Als uw kind bijzonder talent toont voor een sport, of het gewoon hartstochtelijk leuk vindt, moet u op de hoogte zijn van de richtlijnen voor een veiligere sportbeoefening. Anders loopt uw kind het risico om het te overdrijven. Te veel oefentijd en / of overspecialisatie in een enkele sport kan leiden tot een hoger risico op blessures. En sommige van die verwondingen zullen nooit helemaal genezen.
Dus hoe weet je of je kind te veel tijd aan zijn sport besteedt?
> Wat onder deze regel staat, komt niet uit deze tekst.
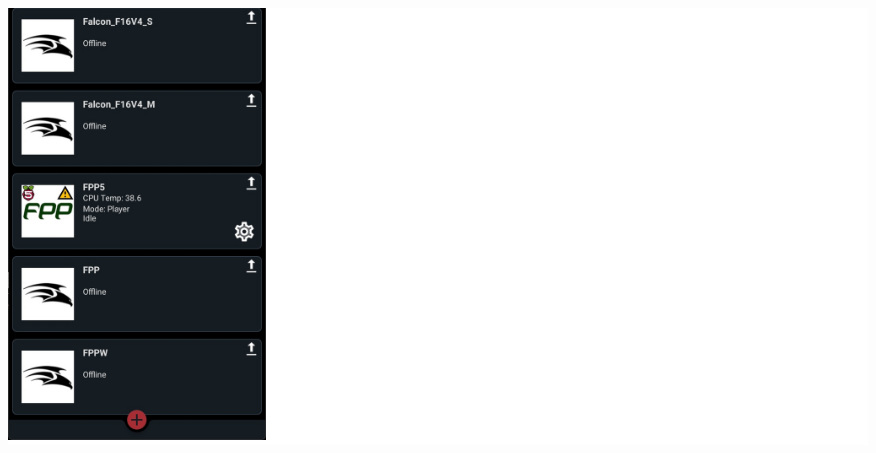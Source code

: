 <img src=https://github.com/DnG-Crafts/Xmas-Control/blob/main/screens/13.jpg width="30%" height="30%">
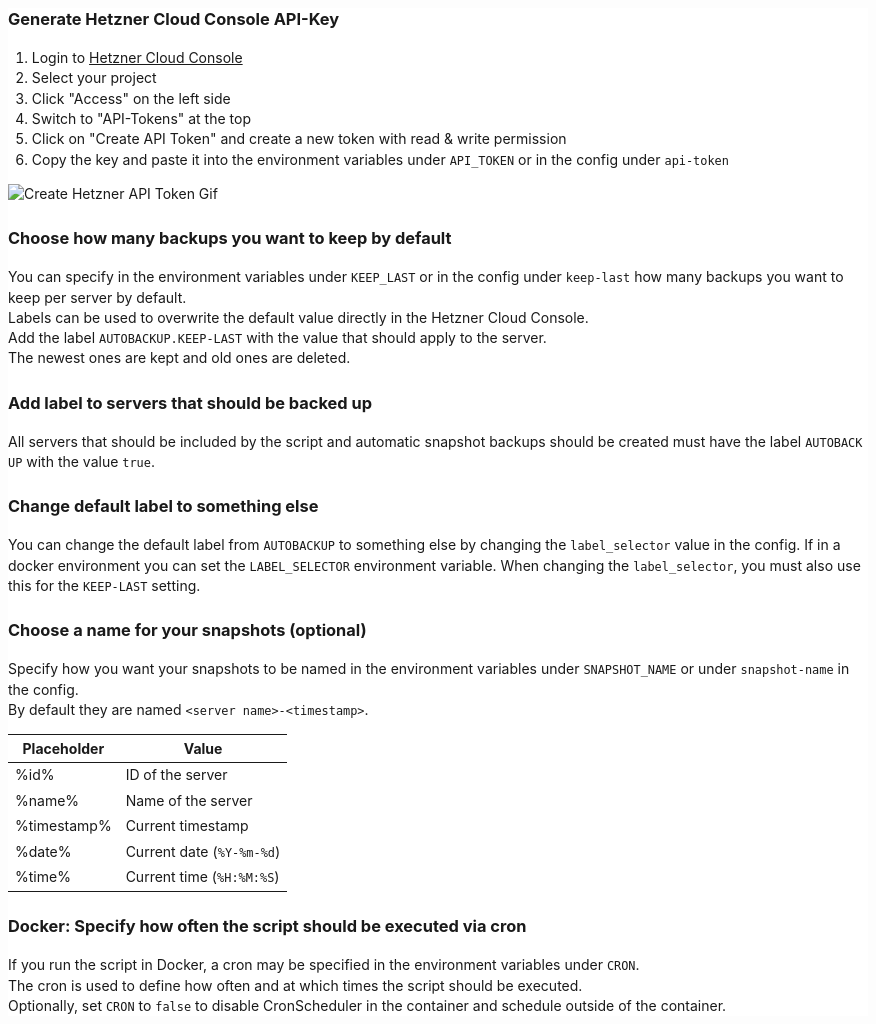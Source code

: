 ### Generate Hetzner Cloud Console API-Key  
1. Login to [Hetzner Cloud Console](https://console.hetzner.cloud/)
2. Select your project
3. Click "Access" on the left side
4. Switch to "API-Tokens" at the top
5. Click on "Create API Token" and create a new token with read & write permission
6. Copy the key and paste it into the environment variables under `API_TOKEN` or in the config under `api-token`

![Create Hetzner API Token Gif](https://raw.githubusercontent.com/fbrettnich/hcloud-snapshot-as-backup/main/.github/images/create-hetzner-api-token.gif)

### Choose how many backups you want to keep by default  
You can specify in the environment variables under `KEEP_LAST` or in the config under `keep-last` how many backups you want to keep per server by default.  
Labels can be used to overwrite the default value directly in the Hetzner Cloud Console.  
Add the label `AUTOBACKUP.KEEP-LAST` with the value that should apply to the server.  
The newest ones are kept and old ones are deleted.  

### Add label to servers that should be backed up  
All servers that should be included by the script and automatic snapshot backups should be created must have the label `AUTOBACKUP` with the value `true`.  

### Change default label to something else
You can change the default label from `AUTOBACKUP` to something else by changing the `label_selector` value in the config. If in a docker environment you can set the `LABEL_SELECTOR` environment variable. When changing the `label_selector`, you must also use this for the `KEEP-LAST` setting. 

### Choose a name for your snapshots (optional)  
Specify how you want your snapshots to be named in the environment variables under `SNAPSHOT_NAME` or under `snapshot-name` in the config.  
By default they are named `<server name>-<timestamp>`.  

| Placeholder | Value                     |
|-------------|---------------------------|
| %id%        | ID of the server          |
| %name%      | Name of the server        |
| %timestamp% | Current timestamp         |
| %date%      | Current date (`%Y-%m-%d`) |
| %time%      | Current time (`%H:%M:%S`) |

### Docker: Specify how often the script should be executed via cron
If you run the script in Docker, a cron may be specified in the environment variables under `CRON`.  
The cron is used to define how often and at which times the script should be executed.  
Optionally, set `CRON` to `false` to disable CronScheduler in the container and schedule outside of the container.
De juiste hoeveelheid oefening varieert van kind tot kind en van sport tot sport. Studies van jeugdatleten die zich specialiseren in slechts één sport hebben artsen echter inzicht gegeven in wat een onveilige hoeveelheid sportbeoefening is. De grootste afhaalmaaltijden van dit onderzoek:
- Gebruik de leeftijd van uw kind als richtlijn. Ze zou minder uren per week moeten spenderen dan haar leeftijd in jaren aan het spelen of trainen voor een enkele sport. Dus als ze 14 jaar oud is, is iets meer dan 13 uur per week dat aan één sport is besteed te veel.
"We moeten voorzichtig zijn met intense specialisatie in een sport voor en tijdens de adolescentie," zegt Neeru Jayanthi, MD, een arts sportgeneeskunde aan het Loyola Universitair Medisch Centrum in Maywood, Illinois. Hij en zijn collega's in Loyola en het Lurie Children's Hospital in Chicago voerden een grote klinische studie uit naar sportblessures bij kinderen.
Ze namen meer dan 1200 jonge atleten van 8 tot 18 jaar oud op, bezochten de ziekenhuizen voor sportfysica of voor de behandeling van sportblessures en volgden ze gedurende drie jaar.
Dr. Jayanthi's onderzoek toont aan dat kinderen en tieners die zich specialiseren in een enkele sport en trein intensief een veel hoger risico hebben op het ondersteunen van ernstige overbelastingsverwondingen, zoals stressfracturen.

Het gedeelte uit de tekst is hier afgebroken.